▶ Problem description
Would you please transcribe the records below exactly, leaving out the pictures?

******

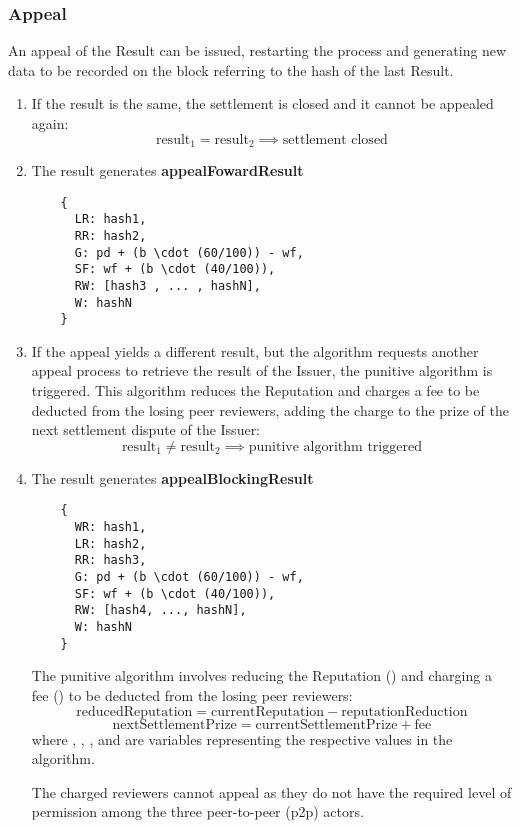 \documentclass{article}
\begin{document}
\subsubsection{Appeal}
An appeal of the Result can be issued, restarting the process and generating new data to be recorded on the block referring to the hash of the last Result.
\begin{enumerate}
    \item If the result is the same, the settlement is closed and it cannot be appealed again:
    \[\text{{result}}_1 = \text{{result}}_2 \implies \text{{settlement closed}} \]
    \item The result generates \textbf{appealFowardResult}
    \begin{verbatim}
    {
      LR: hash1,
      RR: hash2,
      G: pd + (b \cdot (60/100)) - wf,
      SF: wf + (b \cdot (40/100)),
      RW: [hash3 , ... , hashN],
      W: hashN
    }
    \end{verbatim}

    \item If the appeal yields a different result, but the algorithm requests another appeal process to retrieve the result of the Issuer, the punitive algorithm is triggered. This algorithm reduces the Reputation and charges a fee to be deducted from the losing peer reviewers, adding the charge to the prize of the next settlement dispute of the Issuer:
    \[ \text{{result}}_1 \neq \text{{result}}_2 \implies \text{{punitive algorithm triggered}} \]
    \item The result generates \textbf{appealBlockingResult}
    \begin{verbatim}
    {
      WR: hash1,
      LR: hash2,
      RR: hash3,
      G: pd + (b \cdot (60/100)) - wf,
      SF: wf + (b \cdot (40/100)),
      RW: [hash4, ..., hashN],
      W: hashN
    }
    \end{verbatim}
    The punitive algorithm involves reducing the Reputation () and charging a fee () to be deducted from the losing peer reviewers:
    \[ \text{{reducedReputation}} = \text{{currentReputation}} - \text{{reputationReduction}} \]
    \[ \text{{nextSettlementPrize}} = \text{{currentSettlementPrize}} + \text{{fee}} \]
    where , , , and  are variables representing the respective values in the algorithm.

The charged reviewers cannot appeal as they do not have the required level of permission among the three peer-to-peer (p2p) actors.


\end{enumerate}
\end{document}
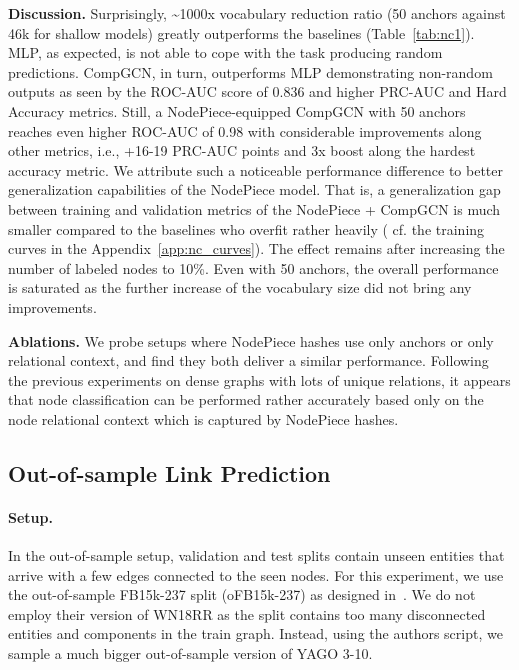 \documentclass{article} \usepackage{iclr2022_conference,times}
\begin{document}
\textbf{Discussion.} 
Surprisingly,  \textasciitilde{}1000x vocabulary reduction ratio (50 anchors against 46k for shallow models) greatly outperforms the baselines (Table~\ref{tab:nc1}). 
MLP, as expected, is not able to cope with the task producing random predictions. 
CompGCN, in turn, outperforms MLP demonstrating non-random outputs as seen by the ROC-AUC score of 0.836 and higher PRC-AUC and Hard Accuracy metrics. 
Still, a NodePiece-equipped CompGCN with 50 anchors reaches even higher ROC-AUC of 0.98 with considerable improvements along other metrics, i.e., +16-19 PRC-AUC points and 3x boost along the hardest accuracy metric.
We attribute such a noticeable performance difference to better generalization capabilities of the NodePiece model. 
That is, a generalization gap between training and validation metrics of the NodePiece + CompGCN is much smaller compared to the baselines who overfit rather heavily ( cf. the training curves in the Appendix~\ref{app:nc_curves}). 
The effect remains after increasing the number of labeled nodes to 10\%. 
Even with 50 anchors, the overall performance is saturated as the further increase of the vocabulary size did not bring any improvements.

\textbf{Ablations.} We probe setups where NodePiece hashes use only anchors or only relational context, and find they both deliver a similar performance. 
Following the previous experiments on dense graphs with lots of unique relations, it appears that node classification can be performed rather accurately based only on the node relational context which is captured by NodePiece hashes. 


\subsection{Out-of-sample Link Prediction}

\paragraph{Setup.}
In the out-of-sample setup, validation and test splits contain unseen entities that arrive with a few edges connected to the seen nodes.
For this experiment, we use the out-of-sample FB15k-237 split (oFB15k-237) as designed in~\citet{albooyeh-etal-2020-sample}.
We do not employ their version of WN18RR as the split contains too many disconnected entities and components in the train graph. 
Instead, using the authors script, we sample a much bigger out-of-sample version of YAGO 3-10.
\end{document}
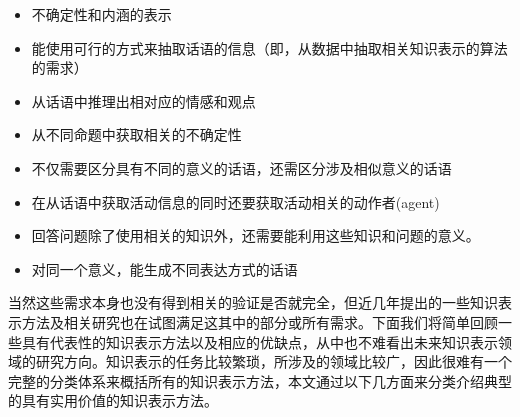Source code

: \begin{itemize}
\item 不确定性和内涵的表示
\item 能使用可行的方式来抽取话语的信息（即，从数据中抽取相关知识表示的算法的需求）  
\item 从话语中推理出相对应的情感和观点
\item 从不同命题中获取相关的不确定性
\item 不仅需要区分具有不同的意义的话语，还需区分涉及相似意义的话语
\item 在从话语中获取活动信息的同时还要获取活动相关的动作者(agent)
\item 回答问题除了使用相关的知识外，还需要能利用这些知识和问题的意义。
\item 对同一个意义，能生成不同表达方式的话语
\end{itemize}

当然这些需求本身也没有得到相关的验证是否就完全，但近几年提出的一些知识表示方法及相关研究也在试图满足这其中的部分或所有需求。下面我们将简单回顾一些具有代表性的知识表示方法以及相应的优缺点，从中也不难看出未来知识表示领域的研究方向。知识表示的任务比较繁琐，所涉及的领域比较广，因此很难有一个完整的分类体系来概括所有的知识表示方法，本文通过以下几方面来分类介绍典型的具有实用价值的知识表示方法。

******

▶ Exercise answer
 \documentclass{article}
\begin{document}
\subsubsection{Appeal}
An appeal of the Result can be issued, restarting the process and generating new data to be recorded on the block referring to the hash of the last Result.
\begin{enumerate}
    \item If the result is the same, the settlement is closed and it cannot be appealed again:
    \[\text{{result}}_1 = \text{{result}}_2 \implies \text{{settlement closed}} \]
    \item The result generates \textbf{appealFowardResult}
    \begin{verbatim}
    {
      LR: hash1,
      RR: hash2,
      G: pd + (b \cdot (60/100)) - wf,
      SF: wf + (b \cdot (40/100)),
      RW: [hash3 , ... , hashN],
      W: hashN
    }
    \end{verbatim}

    \item If the appeal yields a different result, but the algorithm requests another appeal process to retrieve the result of the Issuer, the punitive algorithm is triggered. This algorithm reduces the Reputation and charges a fee to be deducted from the losing peer reviewers, adding the charge to the prize of the next settlement dispute of the Issuer:
    \[ \text{{result}}_1 \neq \text{{result}}_2 \implies \text{{punitive algorithm triggered}} \]
    \item The result generates \textbf{appealBlockingResult}
    \begin{verbatim}
    {
      WR: hash1,
      LR: hash2,
      RR: hash3,
      G: pd + (b \cdot (60/100)) - wf,
      SF: wf + (b \cdot (40/100)),
      RW: [hash4, ..., hashN],
      W: hashN
    }
    \end{verbatim}
    The punitive algorithm involves reducing the Reputation () and charging a fee () to be deducted from the losing peer reviewers:
    \[ \text{{reducedReputation}} = \text{{currentReputation}} - \text{{reputationReduction}} \]
    \[ \text{{nextSettlementPrize}} = \text{{currentSettlementPrize}} + \text{{fee}} \]
    where , , , and  are variables representing the respective values in the algorithm.

The charged reviewers cannot appeal as they do not have the required level of permission among the three peer-to-peer (p2p) actors.


\end{enumerate}
\end{document}
 \documentclass{article} \usepackage{iclr2022_conference,times}
\begin{document}
\textbf{Discussion.} 
Surprisingly,  \textasciitilde{}1000x vocabulary reduction ratio (50 anchors against 46k for shallow models) greatly outperforms the baselines (Table~\ref{tab:nc1}). 
MLP, as expected, is not able to cope with the task producing random predictions. 
CompGCN, in turn, outperforms MLP demonstrating non-random outputs as seen by the ROC-AUC score of 0.836 and higher PRC-AUC and Hard Accuracy metrics. 
Still, a NodePiece-equipped CompGCN with 50 anchors reaches even higher ROC-AUC of 0.98 with considerable improvements along other metrics, i.e., +16-19 PRC-AUC points and 3x boost along the hardest accuracy metric.
We attribute such a noticeable performance difference to better generalization capabilities of the NodePiece model. 
That is, a generalization gap between training and validation metrics of the NodePiece + CompGCN is much smaller compared to the baselines who overfit rather heavily ( cf. the training curves in the Appendix~\ref{app:nc_curves}). 
The effect remains after increasing the number of labeled nodes to 10\%. 
Even with 50 anchors, the overall performance is saturated as the further increase of the vocabulary size did not bring any improvements.

\textbf{Ablations.} We probe setups where NodePiece hashes use only anchors or only relational context, and find they both deliver a similar performance. 
Following the previous experiments on dense graphs with lots of unique relations, it appears that node classification can be performed rather accurately based only on the node relational context which is captured by NodePiece hashes. 


\subsection{Out-of-sample Link Prediction}

\paragraph{Setup.}
In the out-of-sample setup, validation and test splits contain unseen entities that arrive with a few edges connected to the seen nodes.
For this experiment, we use the out-of-sample FB15k-237 split (oFB15k-237) as designed in~\citet{albooyeh-etal-2020-sample}.
We do not employ their version of WN18RR as the split contains too many disconnected entities and components in the train graph. 
Instead, using the authors script, we sample a much bigger out-of-sample version of YAGO 3-10.
\end{document}
Source code

: \begin{itemize}
\item 不确定性和内涵的表示
\item 能使用可行的方式来抽取话语的信息（即，从数据中抽取相关知识表示的算法的需求）  
\item 从话语中推理出相对应的情感和观点
\item 从不同命题中获取相关的不确定性
\item 不仅需要区分具有不同的意义的话语，还需区分涉及相似意义的话语
\item 在从话语中获取活动信息的同时还要获取活动相关的动作者(agent)
\item 回答问题除了使用相关的知识外，还需要能利用这些知识和问题的意义。
\item 对同一个意义，能生成不同表达方式的话语
\end{itemize}

当然这些需求本身也没有得到相关的验证是否就完全，但近几年提出的一些知识表示方法及相关研究也在试图满足这其中的部分或所有需求。下面我们将简单回顾一些具有代表性的知识表示方法以及相应的优缺点，从中也不难看出未来知识表示领域的研究方向。知识表示的任务比较繁琐，所涉及的领域比较广，因此很难有一个完整的分类体系来概括所有的知识表示方法，本文通过以下几方面来分类介绍典型的具有实用价值的知识表示方法。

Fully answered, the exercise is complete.